By comparing the risk of the first aortic surgical or medical event for patients with the gene mutation they carry, researchers with UTHealth Houston were able to tell which of seven common genes associated with thoracic aortic disease were more likely to lead to earlier, aggressive disease and death.
The research was published in the Journal of the American College of Cardiology.
“By identifying genes that predispose people to early disease, which can start in childhood, we are able to manage to direct more aggressive management, like imaging, medications, and surgery,” said Dianna Milewicz, MD. PhD, senior author and professor and director of the Division of Medical Genetics at McGovern Medical School at UTHealth Houston. “In contrast, some genes lead to later onset aortic events, and we do not need to manage these patients aggressively when they are young. Importantly, we can prevent deaths associated with thoracic aortic aneurysms and dissections if the patient is managed correctly. This data allows us to be more precise in our management, but also more cost-effective.”
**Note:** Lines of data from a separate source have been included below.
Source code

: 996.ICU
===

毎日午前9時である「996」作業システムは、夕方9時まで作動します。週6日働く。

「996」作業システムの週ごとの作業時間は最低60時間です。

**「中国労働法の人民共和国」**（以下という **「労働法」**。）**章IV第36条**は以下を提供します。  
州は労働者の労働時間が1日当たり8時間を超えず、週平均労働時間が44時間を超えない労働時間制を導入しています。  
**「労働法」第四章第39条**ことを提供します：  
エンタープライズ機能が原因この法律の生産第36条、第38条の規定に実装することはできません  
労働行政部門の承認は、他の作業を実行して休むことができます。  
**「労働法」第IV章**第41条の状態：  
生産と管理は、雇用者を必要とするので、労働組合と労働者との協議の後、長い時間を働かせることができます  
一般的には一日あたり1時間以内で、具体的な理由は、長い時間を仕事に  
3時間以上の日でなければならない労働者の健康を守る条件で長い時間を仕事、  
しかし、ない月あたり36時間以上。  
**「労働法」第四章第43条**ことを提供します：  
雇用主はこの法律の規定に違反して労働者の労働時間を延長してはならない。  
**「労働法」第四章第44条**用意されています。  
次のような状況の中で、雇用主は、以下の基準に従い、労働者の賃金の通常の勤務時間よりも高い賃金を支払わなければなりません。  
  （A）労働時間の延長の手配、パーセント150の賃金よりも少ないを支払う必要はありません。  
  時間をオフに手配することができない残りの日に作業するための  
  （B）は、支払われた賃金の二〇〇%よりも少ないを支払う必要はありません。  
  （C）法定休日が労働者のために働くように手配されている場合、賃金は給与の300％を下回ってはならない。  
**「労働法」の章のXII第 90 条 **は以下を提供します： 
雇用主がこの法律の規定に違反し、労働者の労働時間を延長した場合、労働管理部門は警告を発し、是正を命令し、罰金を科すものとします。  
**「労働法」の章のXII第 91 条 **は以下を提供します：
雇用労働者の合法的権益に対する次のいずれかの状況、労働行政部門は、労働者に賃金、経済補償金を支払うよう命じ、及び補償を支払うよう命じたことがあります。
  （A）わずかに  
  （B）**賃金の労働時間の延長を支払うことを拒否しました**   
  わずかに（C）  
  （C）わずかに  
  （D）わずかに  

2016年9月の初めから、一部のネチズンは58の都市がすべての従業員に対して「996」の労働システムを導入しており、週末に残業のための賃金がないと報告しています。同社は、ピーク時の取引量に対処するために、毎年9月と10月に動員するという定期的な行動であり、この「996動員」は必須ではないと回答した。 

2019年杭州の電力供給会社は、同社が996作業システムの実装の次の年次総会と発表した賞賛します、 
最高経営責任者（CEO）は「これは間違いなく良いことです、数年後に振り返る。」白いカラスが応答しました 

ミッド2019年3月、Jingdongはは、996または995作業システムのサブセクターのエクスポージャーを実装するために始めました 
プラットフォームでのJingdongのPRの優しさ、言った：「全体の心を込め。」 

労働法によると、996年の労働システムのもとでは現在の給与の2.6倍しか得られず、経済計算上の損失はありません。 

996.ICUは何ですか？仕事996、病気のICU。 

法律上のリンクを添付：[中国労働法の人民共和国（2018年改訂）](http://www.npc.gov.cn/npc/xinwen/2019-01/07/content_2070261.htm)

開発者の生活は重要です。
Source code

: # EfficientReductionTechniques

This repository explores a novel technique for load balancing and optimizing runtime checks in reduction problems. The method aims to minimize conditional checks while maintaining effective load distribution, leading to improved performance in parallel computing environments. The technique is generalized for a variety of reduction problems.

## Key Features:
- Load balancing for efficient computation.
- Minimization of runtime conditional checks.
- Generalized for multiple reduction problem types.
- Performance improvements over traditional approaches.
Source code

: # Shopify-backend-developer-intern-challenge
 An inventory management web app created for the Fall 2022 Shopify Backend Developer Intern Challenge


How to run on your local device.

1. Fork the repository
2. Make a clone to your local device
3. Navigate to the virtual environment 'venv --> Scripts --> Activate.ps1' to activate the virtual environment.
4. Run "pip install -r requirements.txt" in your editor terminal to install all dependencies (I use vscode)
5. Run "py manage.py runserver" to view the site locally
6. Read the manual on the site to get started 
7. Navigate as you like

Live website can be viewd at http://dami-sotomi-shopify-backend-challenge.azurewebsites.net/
In thoracic aortic disease, the aorta – the main artery that carries blood out of the heart to the lungs – develops a weakening in the lining that can balloon into an aneurysm or develop a tear. If the aneurysm tears, it leads to a dissection and sudden death. The disease led to the death of beloved comedian John Ritter. Milewicz, whose team has now discovered 20 gene alternations linked to the disease, leads the John Ritter Research Program at UTHealth Houston.
Researchers used the international Montalcino Aortic Consortium data from 1,028 individuals in 376 families with 218 unique variants in seven genes related to heritable thoracic aortic disease. Heritable disease runs in families with offspring having a 50-50 chance of carrying the gene alternation that leads to disease.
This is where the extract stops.